Nanoscale understanding of the tribological removal behaviors for additive-fabricated Ti6Al4V alloy under the magnetorheological polishing

In order to enhance the surface quality of Ti6Al4V workpieces and overcome the problems of work-hardening and ablation phenomena that exist in conventional machining, magnetorheological polishing method is introduced to improve the surface quality of additively molded Ti6Al4V. In this study, the tribological removal behavior of additively fabricated Ti6Al4V alloys at the nanoscale is systematically revealed through molecular dynamics (MD) simulations combined with magnetorheological polishing (MRP) experiments and nano-scratch tests. A joint EAM-Tersoff-Morse potential function model was used to simulate the interfacial interaction between SiC abrasive particles and Ti6Al4V workpieces, and to analyze the effects of sliding parameters on the temperature field, force field, and subsurface damage. The experimental results show that the surface roughness decreases and then increases with increasing pressure, the material removal rate continues to increase with increasing pressure, and the residual stress decreases by 76.75 %.The MD simulation shows that the increase of the abrasive grain sliding depth leads to the increase of the surface atomic displacement, the thickening of the subsurface damage layer, and the decrease of the dislocation density with the increase of the sliding speed.
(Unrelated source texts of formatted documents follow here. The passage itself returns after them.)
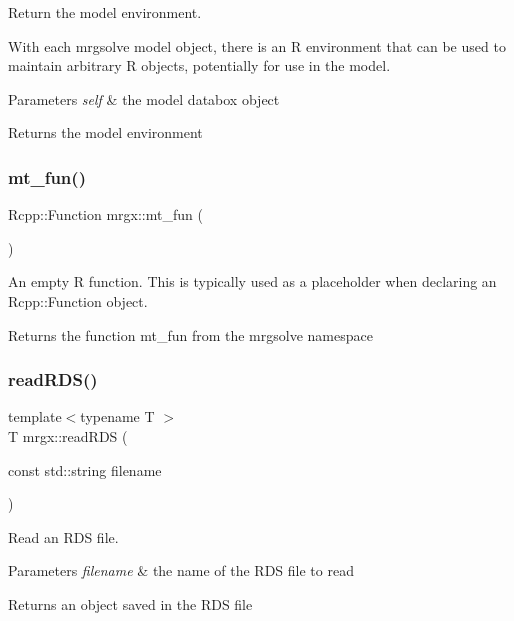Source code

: Return the model environment. 

With each mrgsolve model object, there is an R environment that can be used to maintain arbitrary R objects, potentially for use in the model.


\begin{DoxyParams}{Parameters}
{\em self} & the model databox object \\
\hline
\end{DoxyParams}
\begin{DoxyReturn}{Returns}
the model environment 
\end{DoxyReturn}
\mbox{\label{group__mrgx_ga7f1beb36722634cc4ad7d28ccdedc80d}} 
\subsubsection{\texorpdfstring{mt\+\_\+fun()}{mt\_fun()}}
{\footnotesize\ttfamily Rcpp\+::\+Function mrgx\+::mt\+\_\+fun (\begin{DoxyParamCaption}{ }\end{DoxyParamCaption})}

An empty R function. This is typically used as a placeholder when declaring an {\ttfamily Rcpp\+::\+Function} object.

\begin{DoxyReturn}{Returns}
the function {\ttfamily mt\+\_\+fun} from the mrgsolve namespace 
\end{DoxyReturn}
\mbox{\label{group__mrgx_ga554f6cbf063e3b13452e510f5ca1cb95}} 
\subsubsection{\texorpdfstring{read\+R\+D\+S()}{readRDS()}}
{\footnotesize\ttfamily template$<$typename T $>$ \\
T mrgx\+::read\+R\+DS (\begin{DoxyParamCaption}\item[{const std\+::string}]{filename }\end{DoxyParamCaption})}

Read an R\+DS file.


\begin{DoxyParams}{Parameters}
{\em filename} & the name of the R\+DS file to read \\
\hline
\end{DoxyParams}
\begin{DoxyReturn}{Returns}
an object saved in the R\+DS file 
\end{DoxyReturn}
\mbox{\label{group__mrgx_ga4d965868d96d9afa2164f500c2c57ca4}} 
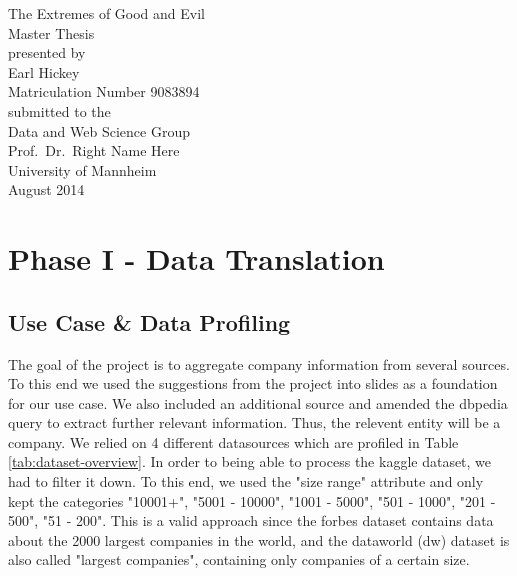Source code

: \documentclass[11pt,titlepage,oneside,openany]{book}
\begin{document}
\begin{titlepage}
	\vspace*{2cm}
  \begin{center}
   {\Large The Extremes of Good and Evil\\}
   \vspace{2cm} 
   {Master Thesis\\}
   \vspace{2cm}
   {presented by\\
    Earl Hickey \\
    Matriculation Number 9083894\\
   }
   \vspace{1cm} 
   {submitted to the\\
    Data and Web Science Group\\
    Prof.\ Dr.\ Right Name Here\\
    University of Mannheim\\} \vspace{2cm}
   {August 2014}
  \end{center}
\end{titlepage} 

\tableofcontents
\newpage

\listoffigures

\listoftables


\newpage



\chapter{Phase I - Data Translation}
\label{cha:data-translation}
 
\section{Use Case \& Data Profiling}
The goal of the project is to aggregate company information from several sources. To this end we used the suggestions from the project into slides as a foundation for our use case. We also included an additional source and amended the dbpedia query to extract further relevant information. Thus, the relevent entity will be a company.
We relied on 4 different datasources which are profiled in Table \ref{tab:dataset-overview}. In order to being able to process the kaggle dataset, we had to filter it down. To this end, we used the "size range" attribute and only kept the categories "10001+", "5001 - 10000", "1001 - 5000", "501 - 1000", "201 - 500", "51 - 200". This is a valid approach since the forbes dataset contains data about the 2000 largest companies in the world, and the dataworld (dw) dataset is also called "largest companies", containing only companies of a certain size.
\end{document}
The nano-scratch experiments verified the law of friction increasing with pressure in the simulation, and revealed that the friction coefficient varied nonlinearly at high speeds due to thermal effects. The simulations and experiments are highly consistent with each other in terms of surface roughness, material removal rate and residual stress trends. This study provides a theoretical basis for optimizing the MRP process parameters, which is of great significance in guiding the surface treatment of aerospace precision components and medical implants.